In Chamby, the former Chemins de fer électriques Veveysans (CEV) line to Blonay branches off the Montreux–Lenk im Simmental line. Since the 1966 suspension of passenger services on this line, the Blonay–Chamby Museum Railway has been running scheduled nostalgic trips on summer weekends. The line still belongs to Transports Montreux–Vevey–Riviera, the successor company to the CEV.

At Montbovon station, there is a connection with the Transports publics fribourgeois (TPF) network to Bulle, formerly the Chemins de fer fribourgeois Gruyère–Fribourg–Morat (GFM), and earlier still the Chemins de fer électriques de la Gruyère (CEG), to which the workshop in Montbovon belongs, and which also shares rolling stock with the MOB now and then.
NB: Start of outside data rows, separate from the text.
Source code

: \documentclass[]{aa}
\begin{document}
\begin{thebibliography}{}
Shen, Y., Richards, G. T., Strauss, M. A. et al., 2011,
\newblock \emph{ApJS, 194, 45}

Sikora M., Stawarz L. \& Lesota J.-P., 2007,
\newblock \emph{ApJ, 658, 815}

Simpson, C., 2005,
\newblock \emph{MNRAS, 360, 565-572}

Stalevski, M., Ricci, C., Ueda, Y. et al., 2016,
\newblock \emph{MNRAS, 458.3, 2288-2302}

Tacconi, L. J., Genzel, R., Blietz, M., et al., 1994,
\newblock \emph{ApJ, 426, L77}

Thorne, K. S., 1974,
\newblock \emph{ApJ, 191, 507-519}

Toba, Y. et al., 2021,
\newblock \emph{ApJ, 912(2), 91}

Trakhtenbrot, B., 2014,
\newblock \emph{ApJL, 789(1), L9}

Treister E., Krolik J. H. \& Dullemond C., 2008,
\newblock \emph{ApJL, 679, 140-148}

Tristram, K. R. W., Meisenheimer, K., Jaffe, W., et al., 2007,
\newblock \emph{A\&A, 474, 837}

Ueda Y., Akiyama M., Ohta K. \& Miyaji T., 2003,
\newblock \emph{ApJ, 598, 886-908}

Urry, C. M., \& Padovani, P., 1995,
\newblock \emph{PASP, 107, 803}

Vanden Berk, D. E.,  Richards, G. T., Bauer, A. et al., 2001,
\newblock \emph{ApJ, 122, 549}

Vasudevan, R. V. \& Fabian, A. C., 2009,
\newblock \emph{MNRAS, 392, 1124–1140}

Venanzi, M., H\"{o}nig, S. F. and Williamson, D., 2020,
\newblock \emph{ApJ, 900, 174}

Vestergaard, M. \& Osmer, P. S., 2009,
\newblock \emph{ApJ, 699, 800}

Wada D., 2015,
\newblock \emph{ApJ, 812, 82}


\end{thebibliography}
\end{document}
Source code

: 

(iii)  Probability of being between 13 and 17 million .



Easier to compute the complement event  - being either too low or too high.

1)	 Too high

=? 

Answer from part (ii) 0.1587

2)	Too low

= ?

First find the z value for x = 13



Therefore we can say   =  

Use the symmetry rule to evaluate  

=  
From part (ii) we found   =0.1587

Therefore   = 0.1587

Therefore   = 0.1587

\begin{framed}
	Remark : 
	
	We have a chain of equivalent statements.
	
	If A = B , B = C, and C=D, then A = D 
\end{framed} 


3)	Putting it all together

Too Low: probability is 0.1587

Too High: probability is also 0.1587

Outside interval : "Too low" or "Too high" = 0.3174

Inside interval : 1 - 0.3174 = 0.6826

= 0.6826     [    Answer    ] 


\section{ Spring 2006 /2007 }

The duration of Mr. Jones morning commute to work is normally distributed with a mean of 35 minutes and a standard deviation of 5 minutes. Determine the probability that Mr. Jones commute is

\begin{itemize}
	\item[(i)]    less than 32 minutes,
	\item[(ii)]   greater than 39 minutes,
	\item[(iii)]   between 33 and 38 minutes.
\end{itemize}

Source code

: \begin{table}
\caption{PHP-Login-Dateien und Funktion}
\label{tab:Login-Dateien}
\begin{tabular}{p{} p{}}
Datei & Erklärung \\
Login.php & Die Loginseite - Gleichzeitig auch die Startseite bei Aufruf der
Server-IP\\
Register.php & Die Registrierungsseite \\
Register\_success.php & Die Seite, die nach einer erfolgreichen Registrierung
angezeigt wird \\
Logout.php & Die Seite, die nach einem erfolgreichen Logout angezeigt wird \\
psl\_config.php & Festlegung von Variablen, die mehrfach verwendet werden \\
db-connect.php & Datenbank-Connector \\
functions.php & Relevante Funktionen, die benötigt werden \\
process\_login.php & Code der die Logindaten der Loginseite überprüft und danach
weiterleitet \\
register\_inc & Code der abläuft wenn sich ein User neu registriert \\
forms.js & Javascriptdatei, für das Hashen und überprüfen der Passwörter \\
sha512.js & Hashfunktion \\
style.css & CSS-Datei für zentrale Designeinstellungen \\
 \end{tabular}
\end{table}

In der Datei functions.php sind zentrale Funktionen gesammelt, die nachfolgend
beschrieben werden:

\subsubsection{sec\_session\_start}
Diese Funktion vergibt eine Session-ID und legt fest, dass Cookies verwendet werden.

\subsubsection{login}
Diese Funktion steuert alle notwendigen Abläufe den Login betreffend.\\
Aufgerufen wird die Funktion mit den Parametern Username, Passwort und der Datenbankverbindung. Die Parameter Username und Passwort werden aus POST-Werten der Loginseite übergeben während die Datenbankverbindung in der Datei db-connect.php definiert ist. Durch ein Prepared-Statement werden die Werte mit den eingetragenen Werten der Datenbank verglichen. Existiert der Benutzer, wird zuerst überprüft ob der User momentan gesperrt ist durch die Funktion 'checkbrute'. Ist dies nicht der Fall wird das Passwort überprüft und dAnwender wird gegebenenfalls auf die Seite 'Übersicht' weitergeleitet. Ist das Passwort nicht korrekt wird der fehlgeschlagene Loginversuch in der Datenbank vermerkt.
At the time when both lines were being built, there arose a genuine fight between the Fribourg railway project initiators and the Vaud-Bern-governed MOB. The former submitted a request for a concession to build a railway to Zweisimmen, wanting, as they did, to run through trains from Bulle, and perhaps even from Vevey through Montbovon to Zweisimmen, and in so doing take along through-running stock from Montreux. In response, the Swiss Railway Department implemented on 23 June 1899 negotiations whose goal was to reach an agreement or compromise between the two initiative committees, and with the cantonal governments that were affected.

Since the Bern and Vaud cantonal governments supported the Montreux committee, the project initiators from Fribourg agreed to forgo the concession, but at the same time were given the right to build the station at Montbovon (which to this day belongs to the TPF). Still left open by the Federal representatives, though, was the question of who should get ownership of the short stretch of the line from Montbovon to the cantonal boundary just before La Tine (a hamlet in Rossinière). The Fribourg project initiators' concession request foresaw a tramway, whereas the one submitted by the group from Vaud foresaw a railway running on its own right-of-way. The Swiss Federal Council proposed to the Federal Assembly that the concession "from Montbovon or from the cantonal boundary" to Zweisimmen be granted so that both parties involved would have to agree contractually on whether one line or the other was to be built. Whatever they chose to do, however, the concession would also obligate the MOB to build the line so that the CEG's rolling stock could also run on it. The two parties were thereby obligated to apply the same standards. In the end, an agreement on 12 March 1907 regulating the unification of the MOB's and the CEG's lines laid out terms putting the ownership boundary 117 m from the arrival points at Château-d'Œx, and the CEG gave up its concession for the adjoining stretch of line.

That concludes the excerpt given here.